Most of the stunts were not very realistic either but used to increase the
entertainment factor. This is a movie I might not have selected had there was
anything else available. The very sweet librarian had it in her stack to take
home and felt sorry for me for having nothing to watch so she gave it to me.
She said it might be good eye-candy. She
loves The Rock. I couldn't get through it. I just got bored. I think it would
have been more interesting had they focused on the lives of the lifeguards and the
people they save, but obviously someone thought that wasn't superhero-ish
enough. *
Ben-Hur Ooooh! The 2016 remake! The star (Jack Huston) is gorgeous. The
chariot races were gruesome and thrilling, but the violence tolerable with not
too much gore.

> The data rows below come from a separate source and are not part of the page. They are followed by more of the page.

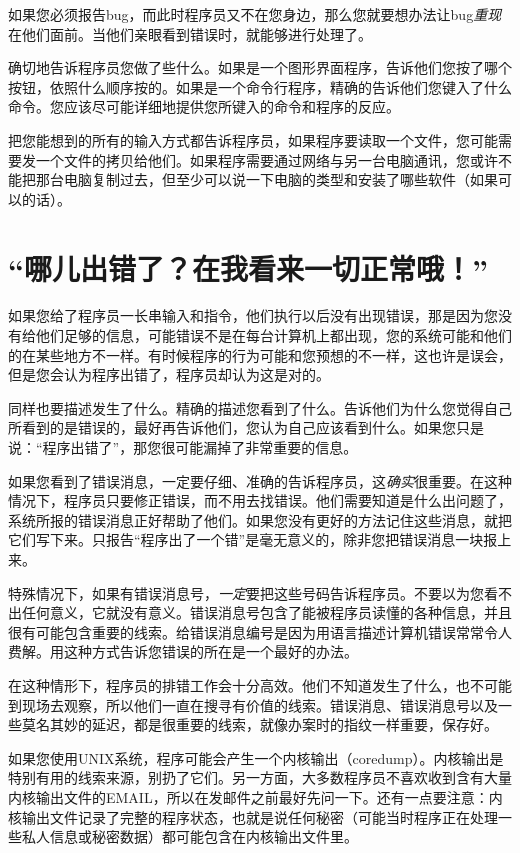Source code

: \documentclass[titlepage]{article}
\begin{document}
如果您必须报告bug，而此时程序员又不在您身边，那么您就要想办法让bug\emph{重现}在他们面前。当他们亲眼看到错误时，就能够进行处理了。

确切地告诉程序员您做了些什么。如果是一个图形界面程序，告诉他们您按了哪个按钮，依照什么顺序按的。如果是一个命令行程序，精确的告诉他们您键入了什么命令。您应该尽可能详细地提供您所键入的命令和程序的反应。

把您能想到的所有的输入方式都告诉程序员，如果程序要读取一个文件，您可能需要发一个文件的拷贝给他们。如果程序需要通过网络与另一台电脑通讯，您或许不能把那台电脑复制过去，但至少可以说一下电脑的类型和安装了哪些软件（如果可以的话）。

\section{{“哪儿出错了？在我看来一切正常哦！”}}

如果您给了程序员一长串输入和指令，他们执行以后没有出现错误，那是因为您没有给他们足够的信息，可能错误不是在每台计算机上都出现，您的系统可能和他们的在某些地方不一样。有时候程序的行为可能和您预想的不一样，这也许是误会，但是您会认为程序出错了，程序员却认为这是对的。

同样也要描述发生了什么。精确的描述您看到了什么。告诉他们为什么您觉得自己所看到的是错误的，最好再告诉他们，您认为自己应该看到什么。如果您只是说：“程序出错了”，那您很可能漏掉了非常重要的信息。

如果您看到了错误消息，一定要仔细、准确的告诉程序员，这\emph{确实}很重要。在这种情况下，程序员只要修正错误，而不用去找错误。他们需要知道是什么出问题了，系统所报的错误消息正好帮助了他们。如果您没有更好的方法记住这些消息，就把它们写下来。只报告“程序出了一个错”是毫无意义的，除非您把错误消息一块报上来。

特殊情况下，如果有错误消息号，\emph{一定}要把这些号码告诉程序员。不要以为您看不出任何意义，它就没有意义。错误消息号包含了能被程序员读懂的各种信息，并且很有可能包含重要的线索。给错误消息编号是因为用语言描述计算机错误常常令人费解。用这种方式告诉您错误的所在是一个最好的办法。

在这种情形下，程序员的排错工作会十分高效。他们不知道发生了什么，也不可能到现场去观察，所以他们一直在搜寻有价值的线索。错误消息、错误消息号以及一些莫名其妙的延迟，都是很重要的线索，就像办案时的指纹一样重要，保存好。

如果您使用UNIX系统，程序可能会产生一个内核输出（coredump）。内核输出是特别有用的线索来源，别扔了它们。另一方面，大多数程序员不喜欢收到含有大量内核输出文件的EMAIL，所以在发邮件之前最好先问一下。还有一点要注意：内核输出文件记录了完整的程序状态，也就是说任何秘密（可能当时程序正在处理一些私人信息或秘密数据）都可能包含在内核输出文件里。
\end{document}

Jesus was handsome. Those white horses were magnificent.
Performances excellent. Morgan Freeman was awesome. It was delicious. ****
The Big Sick was about a Pakistani stand-up comedian (Kumail
Nanjiani) who meets and falls in love with a quirky American girl (Zoe Kazan)

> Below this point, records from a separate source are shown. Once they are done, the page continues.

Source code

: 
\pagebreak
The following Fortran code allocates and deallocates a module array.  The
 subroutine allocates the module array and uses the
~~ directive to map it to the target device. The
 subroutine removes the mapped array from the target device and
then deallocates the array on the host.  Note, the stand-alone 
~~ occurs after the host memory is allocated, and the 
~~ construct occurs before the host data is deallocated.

while his parents keep trying to fix him up in an arranged marriage with
Pakistani women. He can't tell them he's in love and he can't commit to the
girl because his parents would disown him for rejecting his traditions. I
didn't quite see where this was going so at the break-up fight I put it on
pause and did some other things. I came very close to turning it off. It wasn't
funny, or romantic, but the cultural aspect was interesting. Then I returned to
it and after they break up she ends up in the ICU with a life-threatening
infection and he goes to be by her side bonding with her parents. This added some intrigue, but only enough to
keep it turned on. **
Cleveland
Abduction is the story of
Michelle Knight who with Amanda Berry and Gina DeJesus were kidnapped and held
captive for eleven, ten, and nine years, respectively. Very disturbing. Besides
the daily rape, violence and mental abuse these women endured, how is it that
his neighbors didn't notice anything or become suspicious? How is it when the
police were called because a neighbor heard screams coming from the house they
just drove away after saying, "Well, if you hear screams again call
us." Or the police lack of involvement when the mother reports her missing,
"Maybe she just ran away [because we are too lazy to get off our asses and
make an effort]." I was absolutely
horrified this woman who survived only because she wanted desperately to see
her son again was denied seeing him because he had been adopted! Yes, I
understand it might have been disrupted to his new life, but he was 16 years
old and deserved at the very least to know his mother didn't abandon him. Such
a horror story. And that lunatic committed suicide...was no one watching a
prisoner? He should have been in chains doing hard labor 20 hours a day. Eye
for an eye. It makes me so angry this
happen so easily and went on for so long. Are we just blind and apathetic to
people around us? Excellent movie, although very disturbing. ****
Eat Drink Man
Woman is a Taiwanese movie with
English subtitles about a chef and his three adult daughters who still live at
home. Their lives are a mix of tradition and modernity with relationship
challenges. Every Sunday they gather for a family dinner. The food looked amazing, but I kept wondering
how much of it was gluten-free. LOL. ***
The Edge of
Seventeen is about a
seventeen-year old (Hailee Steinfeld) who is going through those teen years.
Woody Harrelson plays one of her teachers and he's hilarious. Kyra Sedgwick
plays her neurotic mother. Outstanding writing. I've never been a fan of
Steinfeld as I find her skills to be substandard, but in this movie she was
exceptional. ****
Eyewitness was an incredibly low-budget film with second-rate actors
who were embarrassingly bad. It might have been made for television. It was about
a mother-daughter pair who go river rafting and come across escaped convicts
looking for their loot. Typical plot, cliché in every way, really pathetic, but
I lasted through the whole thing. Beautiful California scenery and lots of
running up and down river banks, through fields, up hills. **
Get Out was fascinating in a really bizarre, frightening way!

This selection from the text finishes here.